**Your assignment**.
What is the number of lines in the entries that include the word "chapter"? Respond with the number only.

**Data section**.
= = = = =

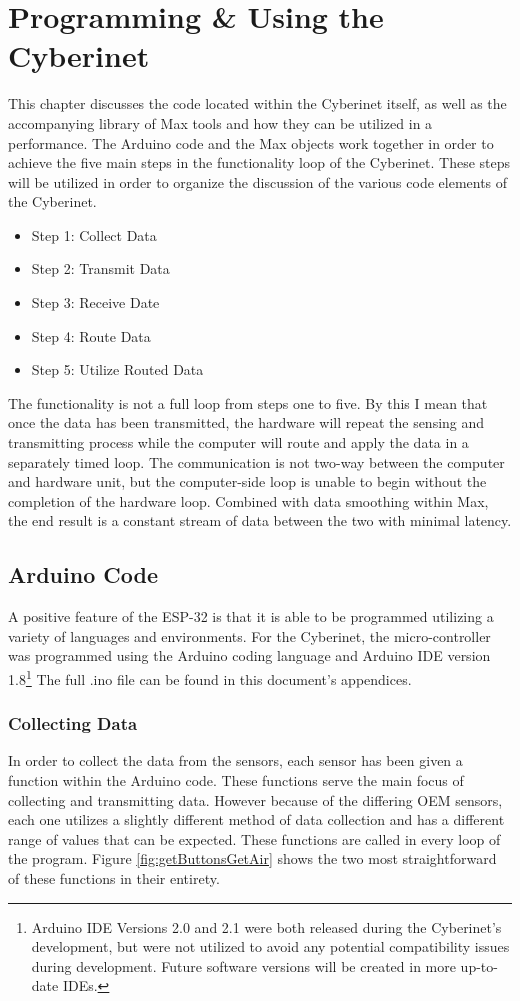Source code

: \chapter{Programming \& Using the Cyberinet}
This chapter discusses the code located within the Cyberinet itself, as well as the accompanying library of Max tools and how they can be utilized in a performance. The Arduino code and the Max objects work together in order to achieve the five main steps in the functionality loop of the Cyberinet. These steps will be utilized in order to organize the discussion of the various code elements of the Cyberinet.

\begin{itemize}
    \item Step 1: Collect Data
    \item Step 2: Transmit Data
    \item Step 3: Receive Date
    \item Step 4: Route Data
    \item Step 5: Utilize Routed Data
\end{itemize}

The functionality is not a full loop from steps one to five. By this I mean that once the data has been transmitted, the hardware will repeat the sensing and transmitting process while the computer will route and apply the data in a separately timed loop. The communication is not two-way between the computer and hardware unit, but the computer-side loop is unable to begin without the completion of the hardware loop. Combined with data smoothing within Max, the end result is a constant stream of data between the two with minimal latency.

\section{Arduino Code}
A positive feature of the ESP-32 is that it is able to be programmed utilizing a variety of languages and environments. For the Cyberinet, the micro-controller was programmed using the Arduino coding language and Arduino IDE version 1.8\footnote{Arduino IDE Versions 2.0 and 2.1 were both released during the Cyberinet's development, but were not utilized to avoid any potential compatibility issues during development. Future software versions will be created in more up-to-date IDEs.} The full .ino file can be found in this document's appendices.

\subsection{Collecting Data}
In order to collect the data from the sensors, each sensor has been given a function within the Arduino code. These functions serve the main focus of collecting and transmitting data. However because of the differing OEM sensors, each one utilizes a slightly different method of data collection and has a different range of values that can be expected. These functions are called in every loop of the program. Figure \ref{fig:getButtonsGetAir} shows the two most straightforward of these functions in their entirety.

= = = = =

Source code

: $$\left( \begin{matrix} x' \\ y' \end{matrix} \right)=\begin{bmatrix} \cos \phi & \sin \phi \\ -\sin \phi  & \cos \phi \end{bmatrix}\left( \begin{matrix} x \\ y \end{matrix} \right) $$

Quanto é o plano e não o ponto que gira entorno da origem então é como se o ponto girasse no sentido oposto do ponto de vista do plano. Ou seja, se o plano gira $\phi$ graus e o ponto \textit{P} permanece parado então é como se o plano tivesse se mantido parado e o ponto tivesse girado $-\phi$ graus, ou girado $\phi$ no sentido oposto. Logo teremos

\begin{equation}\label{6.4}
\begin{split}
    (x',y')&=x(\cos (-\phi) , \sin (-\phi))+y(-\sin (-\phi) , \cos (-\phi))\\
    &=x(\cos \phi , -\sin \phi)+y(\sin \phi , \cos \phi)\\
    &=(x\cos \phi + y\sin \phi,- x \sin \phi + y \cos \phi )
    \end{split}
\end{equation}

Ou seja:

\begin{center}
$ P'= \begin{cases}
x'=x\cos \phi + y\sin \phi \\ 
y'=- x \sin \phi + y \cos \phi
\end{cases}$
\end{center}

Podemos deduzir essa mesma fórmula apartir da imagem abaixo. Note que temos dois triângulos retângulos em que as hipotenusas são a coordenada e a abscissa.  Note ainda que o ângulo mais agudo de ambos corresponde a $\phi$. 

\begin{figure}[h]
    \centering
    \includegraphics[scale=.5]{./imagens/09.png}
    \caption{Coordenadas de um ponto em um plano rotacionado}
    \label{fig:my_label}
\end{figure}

= = = = =

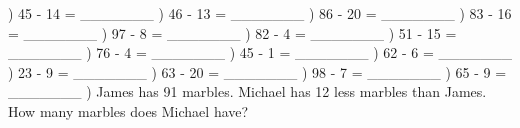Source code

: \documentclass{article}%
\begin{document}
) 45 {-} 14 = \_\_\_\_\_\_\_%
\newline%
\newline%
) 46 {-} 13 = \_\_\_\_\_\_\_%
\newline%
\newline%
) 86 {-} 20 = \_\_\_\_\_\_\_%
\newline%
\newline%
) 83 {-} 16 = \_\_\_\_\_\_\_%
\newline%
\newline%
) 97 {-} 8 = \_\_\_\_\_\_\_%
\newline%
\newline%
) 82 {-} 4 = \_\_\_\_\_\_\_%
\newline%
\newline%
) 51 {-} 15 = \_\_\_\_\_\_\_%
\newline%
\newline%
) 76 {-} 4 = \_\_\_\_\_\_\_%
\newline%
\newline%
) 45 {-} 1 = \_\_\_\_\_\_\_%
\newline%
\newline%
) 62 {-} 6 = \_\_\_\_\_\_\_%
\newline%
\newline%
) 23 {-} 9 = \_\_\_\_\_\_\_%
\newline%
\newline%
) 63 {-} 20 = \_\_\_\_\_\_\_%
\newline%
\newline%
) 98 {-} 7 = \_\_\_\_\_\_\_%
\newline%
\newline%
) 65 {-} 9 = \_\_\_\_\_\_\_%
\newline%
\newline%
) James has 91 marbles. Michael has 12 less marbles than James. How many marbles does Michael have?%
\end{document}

= = = = =

**Task response**.
2